Matt. 10:1,40 - Jesus declares to His apostles, "he who receives you, receives Me, and he who rejects you, rejects Me and the One who sent Me." Jesus freely gives His authority to the apostles in order for them to effectively convert the world.
Matt. 16:19; 18:18 - the apostles are given Christ's authority to make visible decisions on earth that will be ratified in heaven. God raises up humanity in Christ by exalting his chosen leaders and endowing them with the authority and grace they need to bring about the conversion of all. Without a central authority in the Church, there would be chaos (as there is in Protestantism).
Luke 9:1; 10:19 - Jesus gives the apostles authority over the natural and the supernatural (diseases, demons, serpents, and scorpions).
Luke 10:16 - Jesus tells His apostles, "he who hears you, hears Me." When we hear the bishops' teaching on the faith, we hear Christ Himself.
Acts 1:15-26 - the first thing Peter does after Jesus ascends into heaven is implement apostolic succession. Matthias is ordained with full apostolic authority. Only the Catholic Church can demonstrate an unbroken apostolic lineage to the apostles in union with Peter through the sacrament of ordination and thereby claim to teach with Christ's own authority.
Acts 1:20 - a successor of Judas is chosen. The authority of his office (his "bishopric") is respected notwithstanding his egregious sin. The necessity to have apostolic succession in order for the Church to survive was understood by all. God never said, "I'll give you leaders with authority for about 400 years, but after the Bible is compiled, you are all on your own."
Acts 1:22 - literally, "one must be ordained" to be a witness with us of His resurrection. Apostolic ordination is required in order to teach with Christ's authority.
Acts 6:6 - apostolic authority is transferred through the laying on of hands (ordination). This authority has transferred beyond the original twelve apostles as the Church has grown.

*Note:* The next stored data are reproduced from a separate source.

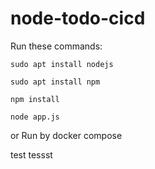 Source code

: # node-todo-cicd

Run these commands:


`sudo apt install nodejs`


`sudo apt install npm`


`npm install`

`node app.js`

or Run by docker compose

test
tessst

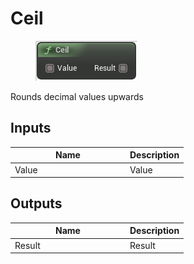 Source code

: # Ceil

<div align="left" data-full-width="false"><figure><img src="../../../../api/Math/Operators/Ceil.png" alt=""><figcaption></figcaption></figure></div>

Rounds decimal values upwards

## Inputs

<table><thead><tr><th width="170">Name</th><th>Description</th></tr></thead><tbody><tr><td>Value</td><td>Value</td></tr></tbody></table>

## Outputs

<table><thead><tr><th width="170">Name</th><th>Description</th></tr></thead><tbody><tr><td>Result</td><td>Result</td></tr></tbody></table>
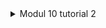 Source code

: <details>

<summary>Modul 10 tutorial 2</summary


2.1 Original code of broadcast chat.

Server :

![alt text](image.png)

Client 1 :

![alt text](image-1.png)

Client 2:

![alt text](image-2.png)

Client 3:

![alt text](image-3.png)

First add this

[[bin]]
name = "server"

[[bin]]
name = "client"

The Cargo.toml file is the manifest file for Rust's package manager, Cargo. It contains all the metadata that Cargo needs to compile your project.

If we want to run client.rs and server.rs as binaries, you need to specify them under the [[bin]] section in the Cargo.toml file. This is because by default, Cargo only compiles src/main.rs as a binary

then run 

cargo run --bin server and cargo run --bin client 

then start chatting in 3 terminal in the client.rs


2.2 Modifying the websocket port

To modify the port to be 8080, we need to change the port number where the server binds and where the client connects

We change this code in server.rs

let listener = TcpListener::bind("127.0.0.1:8080").await?; in main function then in client.rs

we change this code 

 ClientBuilder::from_uri(Uri::from_static("ws://127.0.0.1:8080"))
            .connect()
            .await?;

The WebSocket protocol is a computer communications protocol, providing full-duplex communication channels over a single TCP connection. It is designed to be implemented in web browsers and web servers, but it can be used by any client or server application. The WebSocket protocol makes more interaction between a browser and a website possible, facilitating live content and the creation of real-time games.

 The server is binding to a TCP listener on a specific port (in this case, 8080), and the client is connecting to the server using the WebSocket protocol at the same port. thus it apply websocker protocol

</details> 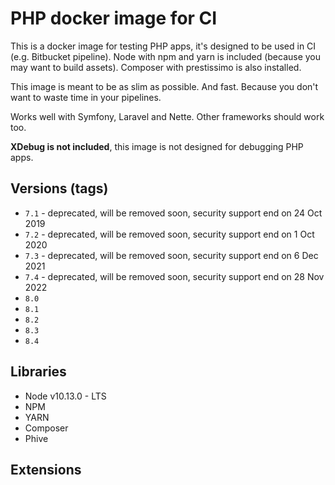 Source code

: # PHP docker image for CI

This is a docker image for testing PHP apps, it's designed to be used in CI (e.g. Bitbucket pipeline). Node with npm and yarn is included (because you may want to build assets).
Composer with prestissimo is also installed.

This image is meant to be as slim as possible. And fast. Because you don't want to waste time in your pipelines.

Works well with Symfony, Laravel and Nette. Other frameworks should work too.

**XDebug is not included**, this image is not designed for debugging PHP apps.      

## Versions (tags)

- `7.1` - deprecated, will be removed soon, security support end on 24 Oct 2019
- `7.2` - deprecated, will be removed soon, security support end on 1 Oct 2020
- `7.3` - deprecated, will be removed soon, security support end on 6 Dec 2021
- `7.4` - deprecated, will be removed soon, security support end on 28 Nov 2022
- `8.0`
- `8.1`
- `8.2`
- `8.3`
- `8.4`

## Libraries

- Node v10.13.0 - LTS
- NPM
- YARN
- Composer
- Phive

## Extensions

Acts 9:17-19 - even Paul, who was directly chosen by Christ, only becomes a minister after the laying on of hands by a bishop. This is a powerful proof-text for the necessity of sacramental ordination in order to be a legitimate successor of the apostles.

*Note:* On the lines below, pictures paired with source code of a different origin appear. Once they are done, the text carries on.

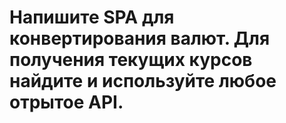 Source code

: # Напишите SPA для конвертирования валют. Для получения текущих курсов найдите и используйте любое отрытое API. 
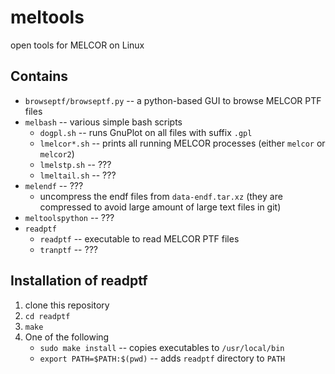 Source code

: # meltools
open tools for MELCOR on Linux 

## Contains
- `browseptf/browseptf.py` -- a python-based GUI to browse MELCOR PTF files
- `melbash` -- various simple bash scripts
    - `dogpl.sh` -- runs GnuPlot on all files with suffix `.gpl`
    - `lmelcor*.sh` -- prints all running MELCOR processes (either `melcor` or `melcor2`)
    - `lmelstp.sh` -- ???
    - `lmeltail.sh` -- ???
- `melendf` -- ???
    - uncompress the endf files from `data-endf.tar.xz` (they are compressed to avoid large amount of large text files in git)
- `meltoolspython` -- ???
- `readptf`
    - `readptf` -- executable to read MELCOR PTF files
    - `tranptf` -- ???

## Installation of readptf
1. clone this repository
2. `cd readptf`
3. `make`
4. One of the following
    - `sudo make install` -- copies executables to `/usr/local/bin`
    - `export PATH=$PATH:$(pwd)` -- adds `readptf` directory to `PATH`
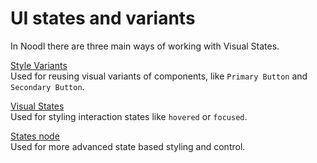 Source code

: # UI states and variants

In Noodl there are three main ways of working with Visual States.

[Style Variants](guides/states-and-variants/variants/)<br>
Used for reusing visual variants of components, like `Primary Button` and `Secondary Button`.

[Visual States](guides/states-and-variants/visual-states/)<br>
Used for styling interaction states like `hovered` or `focused`.

[States node](guides/states-and-variants/states-node/)<br>
Used for more advanced state based styling and control.
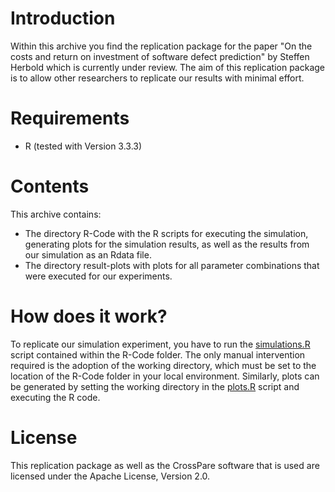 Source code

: Introduction
============
Within this archive you find the replication package for the paper "On the costs and return on investment of software defect prediction" by Steffen Herbold which is currently under review. The aim of this replication package is to allow other researchers to replicate our results with minimal effort. 

Requirements
============
- R (tested with Version 3.3.3)

Contents
========
This archive contains:
- The directory R-Code with the R scripts for executing the simulation, generating plots for the simulation results, as well as the results from our simulation as an Rdata file.
- The directory result-plots with plots for all parameter combinations that were executed for our experiments. 

How does it work?
=================
To replicate our simulation experiment, you have to run the [simulations.R](R-Code/simulations.R) script contained within the R-Code folder. The only manual intervention required is the adoption of the working directory, which must be set to the location of the R-Code folder in your local environment. Similarly, plots can be generated by setting the working directory in the [plots.R](R-Code/plots.R) script and executing the R code. 

License
=======
This replication package as well as the CrossPare software that is used are licensed under the Apache License, Version 2.0. 
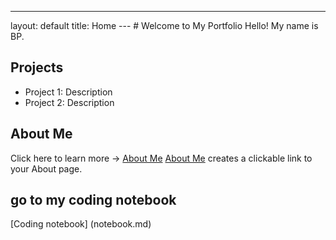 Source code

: ---
layout: default
title: Home
--- # Welcome to My Portfolio Hello! My name is BP.
## Projects
- Project 1: Description
- Project 2: Description
## About Me
Click here to learn more → [About Me](about.md)
[About Me](about.md) creates a clickable link to your About page.

## go to my coding notebook
[Coding notebook] (notebook.md)
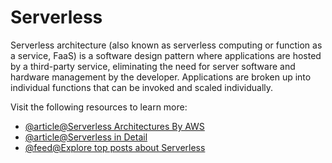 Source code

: # Serverless

Serverless architecture (also known as serverless computing or function as a service, FaaS) is a software design pattern where applications are hosted by a third-party service, eliminating the need for server software and hardware management by the developer. Applications are broken up into individual functions that can be invoked and scaled individually.

Visit the following resources to learn more:

- [@article@Serverless Architectures By AWS](https://aws.amazon.com/lambda/serverless-architectures-learn-more/)
- [@article@Serverless in Detail](https://martinfowler.com/articles/serverless.html)
- [@feed@Explore top posts about Serverless](https://app.daily.dev/tags/serverless?ref=roadmapsh) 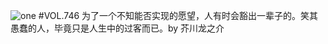 ![one](http://image.wufazhuce.com/FpanMX7hu9ZB_OuCXHk3v3bGKuO8)
#VOL.746
为了一个不知能否实现的愿望，人有时会豁出一辈子的。笑其愚蠢的人，毕竟只是人生中的过客而已。by 芥川龙之介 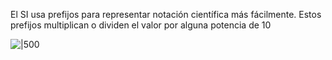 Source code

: El SI usa prefijos para representar notación científica más fácilmente. Estos prefijos multiplican o dividen el valor por alguna potencia de 10

![|500](https://matemovil.com/wp-content/uploads/2019/02/prefijos-del-sistema-internacional-de-unidades-m%C3%BAltiplos-y-subm%C3%BAltiplos.jpg)
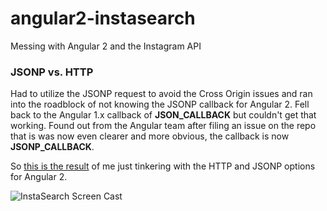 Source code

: # angular2-instasearch

Messing with Angular 2 and the Instagram API


### JSONP vs. HTTP

Had to utilize the JSONP request to avoid the Cross Origin issues and ran into
the roadblock of not knowing the JSONP callback for Angular 2. Fell back to the
Angular 1.x callback of **JSON_CALLBACK** but couldn't get that working. Found
out from the Angular team after filing an issue on the repo that is was now even
clearer and more obvious, the callback is now **JSONP_CALLBACK**.

So [this is the result](http://loganarnett.com/angular2-instasearch/src/#) of me just tinkering with the HTTP and JSONP options for
Angular 2.

![InstaSearch Screen Cast](http://cl.ly/image/401j1A2d382I/Screen%20Recording%202015-10-12%20at%2011.29%20PM.gif)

Acts 13:3 - apostolic authority is transferred through the laying on of hands (ordination). This authority must come from a Catholic bishop.
Acts 14:23 - the apostles and newly-ordained men appointed elders to have authority throughout the Church.
Acts 5:13 - the people acknowledged the apostles' special authority and did not dare take it upon themselves.
Acts 15:6,24; 16:4 - the teaching authority is granted to the apostles and their successors. This teaching authority must be traced to the original apostles, or the authority is not sanctioned by Christ.
Rom. 15:16 Paul says he is a minister of Christ Jesus to the Gentiles in the priestly service of the gospel of God, so that the offering of the Gentiles may be acceptable. This refers to the ministerial priesthood of the ordained which is distinguishable from the universal priesthood of the laity. Notice the Gentiles are the sacrifice and Paul does the offering.
1 Cor. 5:3-5; 16:22; 1 Tim. 1:20; Gal 1:8; Matt 18:17 these verses show the authority of the elders to excommunicate / anathemize ("deliver to satan").
2 Cor. 2:17 - Paul says the elders are not just random peddlers of God's word. They are actually commissioned by God. It is not self-appointed authority.
2 Cor. 3:6 Paul says that certain men have been qualified by God to be ministers of a New Covenant. This refers to the ministerial priesthood of Christ handed down the ages through sacramental ordination.
2 Cor. 5:20 - Paul says we are "ambassadors" for Christ. This means that the apostles and their successors share an actual participation in Christ's mission, which includes healing, forgiving sins, and confecting the sacraments.
2 Cor. 10:6 in reference to the ordained, Paul says that they are ready to punish every disobedience. The Church has the authority excommunicate those who disobey her.